Traveling is both exciting and exhausting, especially when long layovers hit us hard while booking flight tickets online. Be with JetSaver to rebuild your journey with ease by experiencing hassle-free layovers, relaxing, or getting some work done with cheap flight tickets online. As your dedicated travel partner, we're devoted to improving your travel experience, whether it is booking international flight tickets online or booking domestic flights. With our advanced search technology and outstanding customer service, we will bring out the best and cheapest flight tickets for you.
We are more than just a meta-search engine.
JetSaver stands out in the travel industry not just as a meta-search engine but as an essential travel companion dedicated to providing you with an unparalleled user experience for flight booking in JetSaver. We craft your travel with innovation and efficiency, which help us minimize the effort of booking flight tickets online. Your every plan is served with great purpose by being with us. Whether you are planning a quick booking for a last-minute business trip or planning a holiday trip, JetSaver is designed to be intuitive and user-friendly, streamlining your travel arrangements with a few clicks.

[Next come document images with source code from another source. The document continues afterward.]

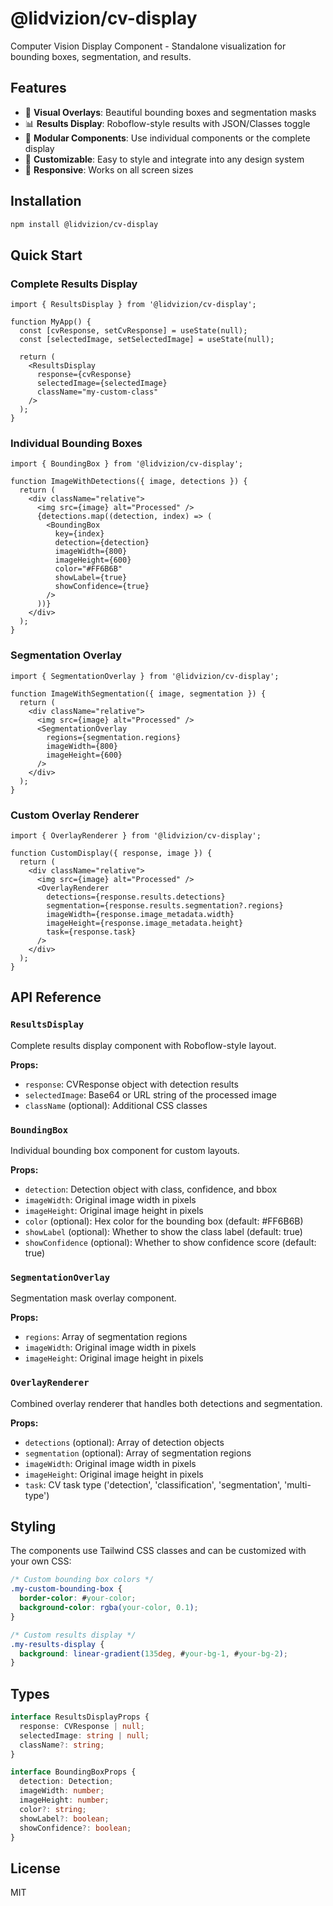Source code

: # @lidvizion/cv-display

Computer Vision Display Component - Standalone visualization for bounding boxes, segmentation, and results.

## Features

- 🎨 **Visual Overlays**: Beautiful bounding boxes and segmentation masks
- 📊 **Results Display**: Roboflow-style results with JSON/Classes toggle
- 🎯 **Modular Components**: Use individual components or the complete display
- 🎨 **Customizable**: Easy to style and integrate into any design system
- 📱 **Responsive**: Works on all screen sizes

## Installation

```bash
npm install @lidvizion/cv-display
```

## Quick Start

### Complete Results Display

```tsx
import { ResultsDisplay } from '@lidvizion/cv-display';

function MyApp() {
  const [cvResponse, setCvResponse] = useState(null);
  const [selectedImage, setSelectedImage] = useState(null);

  return (
    <ResultsDisplay 
      response={cvResponse}
      selectedImage={selectedImage}
      className="my-custom-class"
    />
  );
}
```

### Individual Bounding Boxes

```tsx
import { BoundingBox } from '@lidvizion/cv-display';

function ImageWithDetections({ image, detections }) {
  return (
    <div className="relative">
      <img src={image} alt="Processed" />
      {detections.map((detection, index) => (
        <BoundingBox
          key={index}
          detection={detection}
          imageWidth={800}
          imageHeight={600}
          color="#FF6B6B"
          showLabel={true}
          showConfidence={true}
        />
      ))}
    </div>
  );
}
```

### Segmentation Overlay

```tsx
import { SegmentationOverlay } from '@lidvizion/cv-display';

function ImageWithSegmentation({ image, segmentation }) {
  return (
    <div className="relative">
      <img src={image} alt="Processed" />
      <SegmentationOverlay
        regions={segmentation.regions}
        imageWidth={800}
        imageHeight={600}
      />
    </div>
  );
}
```

### Custom Overlay Renderer

```tsx
import { OverlayRenderer } from '@lidvizion/cv-display';

function CustomDisplay({ response, image }) {
  return (
    <div className="relative">
      <img src={image} alt="Processed" />
      <OverlayRenderer
        detections={response.results.detections}
        segmentation={response.results.segmentation?.regions}
        imageWidth={response.image_metadata.width}
        imageHeight={response.image_metadata.height}
        task={response.task}
      />
    </div>
  );
}
```

## API Reference

### `ResultsDisplay`

Complete results display component with Roboflow-style layout.

**Props:**
- `response`: CVResponse object with detection results
- `selectedImage`: Base64 or URL string of the processed image
- `className` (optional): Additional CSS classes

### `BoundingBox`

Individual bounding box component for custom layouts.

**Props:**
- `detection`: Detection object with class, confidence, and bbox
- `imageWidth`: Original image width in pixels
- `imageHeight`: Original image height in pixels
- `color` (optional): Hex color for the bounding box (default: #FF6B6B)
- `showLabel` (optional): Whether to show the class label (default: true)
- `showConfidence` (optional): Whether to show confidence score (default: true)

### `SegmentationOverlay`

Segmentation mask overlay component.

**Props:**
- `regions`: Array of segmentation regions
- `imageWidth`: Original image width in pixels
- `imageHeight`: Original image height in pixels

### `OverlayRenderer`

Combined overlay renderer that handles both detections and segmentation.

**Props:**
- `detections` (optional): Array of detection objects
- `segmentation` (optional): Array of segmentation regions
- `imageWidth`: Original image width in pixels
- `imageHeight`: Original image height in pixels
- `task`: CV task type ('detection', 'classification', 'segmentation', 'multi-type')

## Styling

The components use Tailwind CSS classes and can be customized with your own CSS:

```css
/* Custom bounding box colors */
.my-custom-bounding-box {
  border-color: #your-color;
  background-color: rgba(your-color, 0.1);
}

/* Custom results display */
.my-results-display {
  background: linear-gradient(135deg, #your-bg-1, #your-bg-2);
}
```

## Types

```typescript
interface ResultsDisplayProps {
  response: CVResponse | null;
  selectedImage: string | null;
  className?: string;
}

interface BoundingBoxProps {
  detection: Detection;
  imageWidth: number;
  imageHeight: number;
  color?: string;
  showLabel?: boolean;
  showConfidence?: boolean;
}
```

## License

MIT
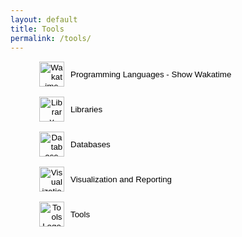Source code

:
 ```yaml
---
layout: default
title: Tools
permalink: /tools/
---
```

<!-- Wakatime -->
<figure>
  <button id="toggle-wakatime" style="display: flex; align-items: center; border: none; background: none; cursor: pointer;">
    <img src="{{ site.baseurl }}/assets/icons/Logo.svg" alt="Wakatime Logo" class="logo" style="width: 40px; height: 40px; margin-right: 10px;">
    <span>Programming Languages - Show Wakatime</span>
  </button>
  <div id="wakatime-container" style="display: none; margin-top: 20px;">
    <embed src="https://wakatime.com/share/@6b618539-0e05-404e-949c-e4bd225c514b/41af378e-9a1c-4675-937b-6ba3d0330fa5.svg">
  </div>
</figure>

<!-- Libraries -->
<figure>
  <button id="toggle-libraries" style="display: flex; align-items: center; border: none; background: none; cursor: pointer;">
    <img src="{{ site.baseurl }}/assets/icons/library.svg" alt="Library Logo" class="logo" style="width: 40px; height: 40px; margin-right: 10px;">
    <span>Libraries</span>
  </button>
  <div id="library-container" style="display: none; margin-top: 20px;">
    <ul>
      <li>Pandas</li>
      <li>NumPy</li>
      <li>Scikit-learn</li>
      <li>TensorFlow</li>
    </ul>
  </div>
</figure>

<!-- Databases -->
<figure>
  <button id="toggle-databases" style="display: flex; align-items: center; border: none; background: none; cursor: pointer;">
    <img src="{{ site.baseurl }}/assets/icons/database.svg" alt="Database Logo" class="logo" style="width: 40px; height: 40px; margin-right: 10px;">
    <span>Databases</span>
  </button>
  <div id="database-container" style="display: none; margin-top: 20px;">
    <ul>
      <li>MySQL</li>
      <li>SQLite</li>
      <li>DuckDB</li>
    </ul>
  </div>
</figure>

<!-- Visualization and Reporting -->
<figure>
  <button id="toggle-visualization" style="display: flex; align-items: center; border: none; background: none; cursor: pointer;">
    <img src="{{ site.baseurl }}/assets/icons/visual.svg" alt="Visualization Logo" class="logo" style="width: 40px; height: 40px; margin-right: 10px;">
    <span>Visualization and Reporting</span>
  </button>
  <div id="visualization-container" style="display: none; margin-top: 20px;">
    <ul>
      <li>Streamlit</li>
      <li>Evidence</li>
    </ul>
  </div>
</figure>

<!-- Tools -->
<figure>
  <button id="toggle-tools" style="display: flex; align-items: center; border: none; background: none; cursor: pointer;">
    <img src="{{ site.baseurl }}/assets/icons/tools.svg" alt="Tools Logo" class="logo" style="width: 40px; height: 40px; margin-right: 10px;">
    <span>Tools</span>
  </button>
  <div id="tools-container" style="display: none; margin-top: 20px;">
    <ul>
      <li>Git</li>
      <li>Docker</li>
      <li>Jupyter Notebook</li>
      <li>VS Code</li>
    </ul>
  </div>
</figure>

<script>
  // Wakatime toggle
  document.getElementById("toggle-wakatime").addEventListener("click", function() {
    const container = document.getElementById("wakatime-container");
    const logo = this.querySelector(".logo");
    const text = this.querySelector("span");

    if (container.style.display === "none") {
      container.style.display = "block";
      text.textContent = "Hide Wakatime";
      logo.style.transform = "rotate(360deg)";
    } else {
      container.style.display = "none";
      text.textContent = "Show Wakatime";
      logo.style.transform = "rotate(0deg)";
    }
  });

  // Libraries toggle
  document.getElementById("toggle-libraries").addEventListener("click", function() {
    const container = document.getElementById("library-container");
    const logo = this.querySelector("img");
    const text = this.querySelector("span");

    if (container.style.display === "none") {
      container.style.display = "block";
      text.textContent = "Hide Libraries";
      logo.style.transform = "rotate(360deg)";
    } else {
      container.style.display = "none";
      text.textContent = "Libraries";
      logo.style.transform = "rotate(0deg)";
    }
  });

  // Databases toggle
  document.getElementById("toggle-databases").addEventListener("click", function() {
    const container = document.getElementById("database-container");
    const logo = this.querySelector("img");
    const text = this.querySelector("span");

    if (container.style.display === "none") {
      container.style.display = "block";
      text.textContent = "Hide Databases";
      logo.style.transform = "rotate(360deg)";
    } else {
      container.style.display = "none";
      text.textContent = "Databases";
      logo.style.transform = "rotate(0deg)";
    }
  });

  // Visualization and Reporting toggle
  document.getElementById("toggle-visualization").addEventListener("click", function() {
    const container = document.getElementById("visualization-container");
    const logo = this.querySelector("img");
    const text = this.querySelector("span");

    if (container.style.display === "none") {
      container.style.display = "block";
      text.textContent = "Hide Visualization and Reporting";
      logo.style.transform = "rotate(360deg)";
    } else {
      container.style.display = "none";
      text.textContent = "Visualization and Reporting";
      logo.style.transform = "rotate(0deg)";
    }
  });

  // Tools toggle
  document.getElementById("toggle-tools").addEventListener("click", function() {
    const container = document.getElementById("tools-container");
    const logo = this.querySelector("img");
    const text = this.querySelector("span");

    if (container.style.display === "none") {
      container.style.display = "block";
      text.textContent = "Hide Tools";
      logo.style.transform = "rotate(360deg)";
    } else {
      container.style.display = "none";
      text.textContent = "Tools";
      logo.style.transform = "rotate(0deg)";
    }
  });
</script>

Your layover experience is like never before.
Be aware of airport amenities. In the present era, airports are built with advanced amenities to make every traveler's journey filled with all the comfort that can make a tiered layover enjoyable. They offer everything from luxurious lounges with comfortable seating and fast Wi-Fi to spas where you can relax and refresh yourself. Airports have something for every traveler, and JetSaver's specialized services make it easy for you to take advantage of these facilities, ensuring your layover is far from dull.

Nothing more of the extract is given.